When my two oldest sons were still in high chairs, my sister came to visit with her two children. She asked what she might bring us, and I begged for some American peanut butter. All we had available in Guatemala was a local brand called “Gato Gordo” (Fat Cat) which was expensive and not very tasty. I had plans of hoarding that one jar of peanut butter to last a good long while.
However it turned out that my niece and nephew were picky eaters (and who could blame them, being in a foreign country with a weird aunt who only cooked from scratch). Each time they turned their noses up at my meals, my sister would jump up and quickly offer them a peanut butter sandwich. “No problem,” she would say; but each time I would just about cry, watching our precious new jar being consumed in one short week.

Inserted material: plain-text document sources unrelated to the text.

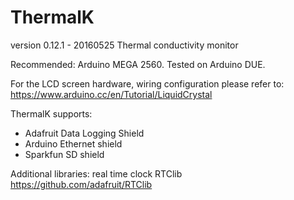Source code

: # ThermalK
version 0.12.1 - 20160525
Thermal conductivity monitor

Recommended: Arduino MEGA 2560. Tested on Arduino DUE.

For the LCD screen hardware, wiring configuration please refer to:
https://www.arduino.cc/en/Tutorial/LiquidCrystal

ThermalK supports:

- Adafruit Data Logging Shield
- Arduino Ethernet shield 
- Sparkfun SD shield

Additional libraries: real time clock RTClib
https://github.com/adafruit/RTClib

Selfishly I hid away the package of M&Ms she brought, figuring her children could have all they wanted in another week when they went home. But even worse, I hid them from my own sons, figuring they didn’t need to be introduced to American candy anyway. They were just little guys after all; they’d never be the wiser.
After further contemplation, I think we’d have to agree that selfishness in any form is a sin. Making up new rules to compensate for being poor deprived missionaries doesn’t quite add up to what Scripture clearly teaches us. I think I owe an apology to a friend or two.
The truth is that I have seen God multiply things like vitamins when my supply was dwindling. Without a doubt I know that He can stretch or replenish our stockpile of Crystal Light and Jif— if and when we are generous to people who ask.
IRL* Kool Aid, peanut butter, and M&Ms all bring out the miserly side of missionaries.